I’m having some issues related to my condition that have been tough. Since May 2013, I’d been taking Tecfidera. No real concern, though, as my neurologist was thinking about switching me to one of the infusion medications.

Last fall, I didn’t enroll in my company’s HMO offerings for a variety of reasons. Naturally, just after the open enrollment period, we received notice our private policy wouldn’t be offered for 2015. Somewhat reluctantly, my wife and I chose a plan offered on the Federal Exchange with a company we’d previously used (and had difficulties with).

We went with the plan largely because we knew that the specialists I’d been seeing accepted it.

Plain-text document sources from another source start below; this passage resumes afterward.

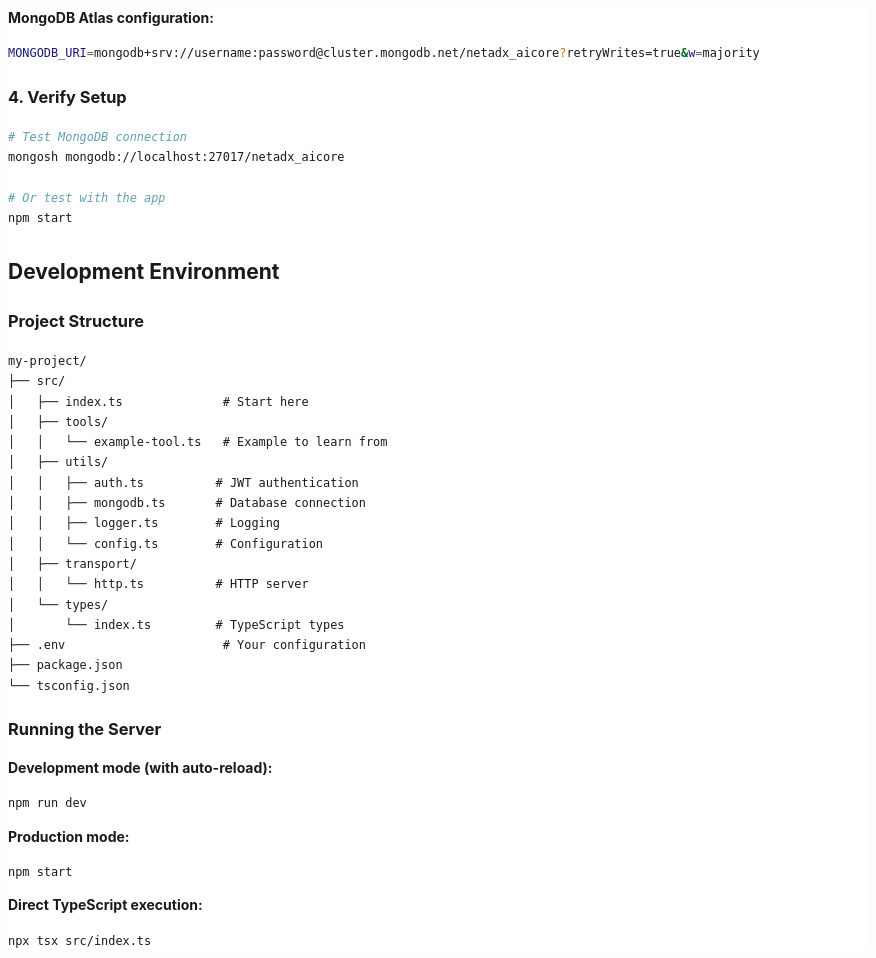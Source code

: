 **MongoDB Atlas configuration:**
```bash
MONGODB_URI=mongodb+srv://username:password@cluster.mongodb.net/netadx_aicore?retryWrites=true&w=majority
```

### 4. Verify Setup

```bash
# Test MongoDB connection
mongosh mongodb://localhost:27017/netadx_aicore

# Or test with the app
npm start
```

## Development Environment

### Project Structure

```
my-project/
├── src/
│   ├── index.ts              # Start here
│   ├── tools/
│   │   └── example-tool.ts   # Example to learn from
│   ├── utils/
│   │   ├── auth.ts          # JWT authentication
│   │   ├── mongodb.ts       # Database connection
│   │   ├── logger.ts        # Logging
│   │   └── config.ts        # Configuration
│   ├── transport/
│   │   └── http.ts          # HTTP server
│   └── types/
│       └── index.ts         # TypeScript types
├── .env                      # Your configuration
├── package.json
└── tsconfig.json
```

### Running the Server

**Development mode (with auto-reload):**
```bash
npm run dev
```

**Production mode:**
```bash
npm start
```

**Direct TypeScript execution:**
```bash
npx tsx src/index.ts
```
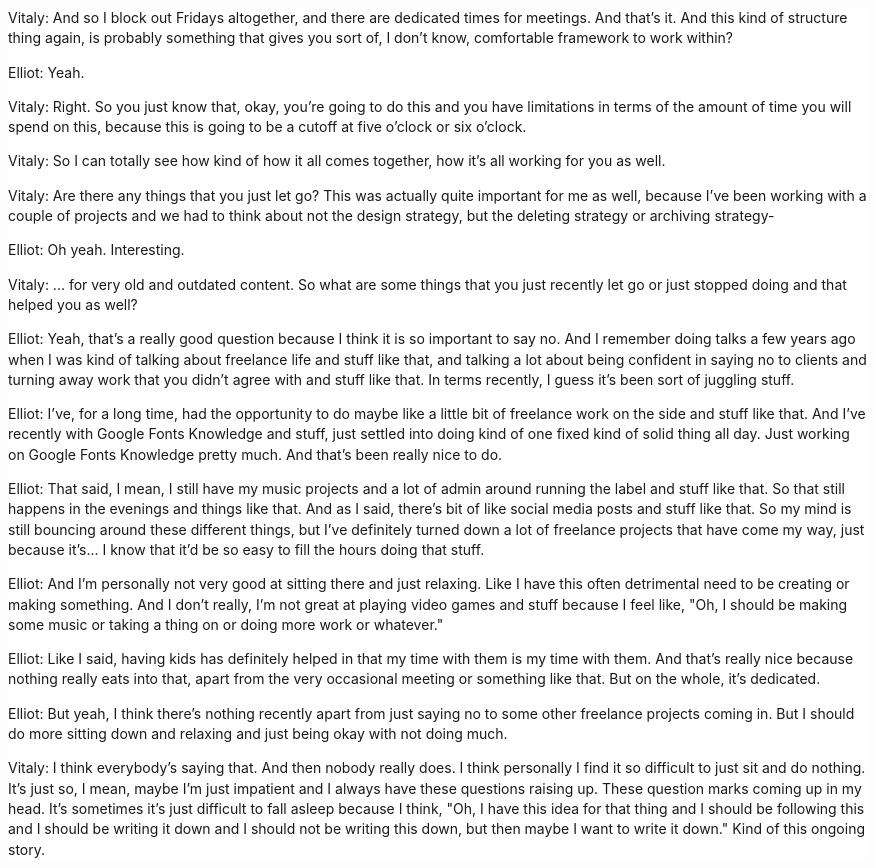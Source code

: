 <span class="smashing-tv-host">Vitaly:</span> And so I block out Fridays altogether, and there are dedicated times for meetings. And that’s it. And this kind of structure thing again, is probably something that gives you sort of, I don’t know, comfortable framework to work within?

<span class="smashing-tv-speaker">Elliot:</span> Yeah.

<span class="smashing-tv-host">Vitaly:</span> Right. So you just know that, okay, you’re going to do this and you have limitations in terms of the amount of time you will spend on this, because this is going to be a cutoff at five o’clock or six o’clock.

<span class="smashing-tv-host">Vitaly:</span> So I can totally see how kind of how it all comes together, how it’s all working for you as well.

<span class="smashing-tv-host">Vitaly:</span> Are there any things that you just let go? This was actually quite important for me as well, because I’ve been working with a couple of projects and we had to think about not the design strategy, but the deleting strategy or archiving strategy-

<span class="smashing-tv-speaker">Elliot:</span> Oh yeah. Interesting.

<span class="smashing-tv-host">Vitaly:</span> ... for very old and outdated content. So what are some things that you just recently let go or just stopped doing and that helped you as well?

<span class="smashing-tv-speaker">Elliot:</span> Yeah, that’s a really good question because I think it is so important to say no. And I remember doing talks a few years ago when I was kind of talking about freelance life and stuff like that, and talking a lot about being confident in saying no to clients and turning away work that you didn’t agree with and stuff like that. In terms recently, I guess it’s been sort of juggling stuff.

<span class="smashing-tv-speaker">Elliot:</span> I’ve, for a long time, had the opportunity to do maybe like a little bit of freelance work on the side and stuff like that. And I’ve recently with Google Fonts Knowledge and stuff, just settled into doing kind of one fixed kind of solid thing all day. Just working on Google Fonts Knowledge pretty much. And that’s been really nice to do.

<span class="smashing-tv-speaker">Elliot:</span> That said, I mean, I still have my music projects and a lot of admin around running the label and stuff like that. So that still happens in the evenings and things like that. And as I said, there’s bit of like social media posts and stuff like that. So my mind is still bouncing around these different things, but I’ve definitely turned down a lot of freelance projects that have come my way, just because it’s... I know that it’d be so easy to fill the hours doing that stuff.

<span class="smashing-tv-speaker">Elliot:</span> And I’m personally not very good at sitting there and just relaxing. Like I have this often detrimental need to be creating or making something. And I don’t really, I’m not great at playing video games and stuff because I feel like, "Oh, I should be making some music or taking a thing on or doing more work or whatever."

<span class="smashing-tv-speaker">Elliot:</span> Like I said, having kids has definitely helped in that my time with them is my time with them. And that’s really nice because nothing really eats into that, apart from the very occasional meeting or something like that. But on the whole, it’s dedicated.

<span class="smashing-tv-speaker">Elliot:</span> But yeah, I think there’s nothing recently apart from just saying no to some other freelance projects coming in. But I should do more sitting down and relaxing and just being okay with not doing much.

<span class="smashing-tv-host">Vitaly:</span> I think everybody’s saying that. And then nobody really does. I think personally I find it so difficult to just sit and do nothing. It’s just so, I mean, maybe I’m just impatient and I always have these questions raising up. These question marks coming up in my head. It’s sometimes it’s just difficult to fall asleep because I think, "Oh, I have this idea for that thing and I should be following this and I should be writing it down and I should not be writing this down, but then maybe I want to write it down." Kind of this ongoing story.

My wife saw her PCP last week on the new insurance without any problems.

This week, I had two appointments with specialists scheduled. One of them was with the neurologist who’d been treating my MS since just after diagnosis, the other with a specialist I’d been seeing on referral from the neurologist (albeit, this time to address a problem discovered in a routine test as my PCP; since there was an existing relationship, I figured I’d let them handle it). Friday, tomorrow, I had an appointment scheduled with my neurologist to discuss changes in my treatment.

I saw specialist two late last year. He wanted to run some tests, but agreed it’d probably be better to wait until my new policy started.

Early in the week, I got a call from the second specialist saying they didn’t have my insurance information. Since I didn’t have my card on me at the moment (I’d given it to my wife when she went to pick up a prescription for me), I told the caller the company, and that I’d bring my card with my for my appointment on Wednesday.

So, yesterday we set out to my appointment. After someone rudely cut in front of us, we finally got to the check-in. Hand over my card. Paraphrasing —
“Did you get this from the Exchange?”
“Yes. The woman I spoke to said that you accept this company.”
“We do, but not the plans from the exchange.”

After a bit of back-and-forth about the cost of the appointment as an out-of-network patient, we left.

My wife reminded me that I should call my neurologist, with whom I had an appointment scheduled Friday. They don’t accept the exchange program, either.

Later that afternoon, while looking for replacement specialists on the insurer’s site, I found a doctor at my neurologist’s practice listed. Again, paraphrasing —

“Which doctor?”
“Dr. S.K.”
“Please hold….” “Sir, we don’t accept that insurance at all.”

So, cancel that appointment, too, and see the PCP Friday to get referrals to new specialists.

Meanwhile, I can’t work, and none of my conditions is being treated.

A big “thank you” to the politicians responsible for this.

Distraction-Free Writing

That’s what the latest round of updates to WordPress promised me. Still, I’ll probably be just as bad at writing as I have been lately.

It’s been a busy month. After the past two weeks of work, I’ve had absolutely no energy left for doing things on the weekend. I’m hoping for some major changes come January, but it remains to be seen.

Today, I explained some basic engineering practice at work. A bit shocked that I have to do this sort of thing, really. Maybe I haven’t been in a bubble penetrated only occasionally by “sales engineers.” I’m okay with this. My posterior-kissing skills are almost as bad as my eyesight at this point. Maybe that makes me a bad person.

I’ve also completely forgotten what I wanted to write about. I’m watching football, which is doubly-sad considering the Saints’ performance yesterday. As bad as the CoonasstroSuperdome looked after Katrina, I guess it could be the man-made disaster that is Detroit.

In a way, though, I feel like I’ve been dropped into the Silverdome at work. So much went into what’s there, and there’s just zero willingness to actually fix it.

My debate for tomorrow is whether I try to get down to a going-away party for someone who is very important to me. It’d be tough, but I’m inclined to at least make an effort.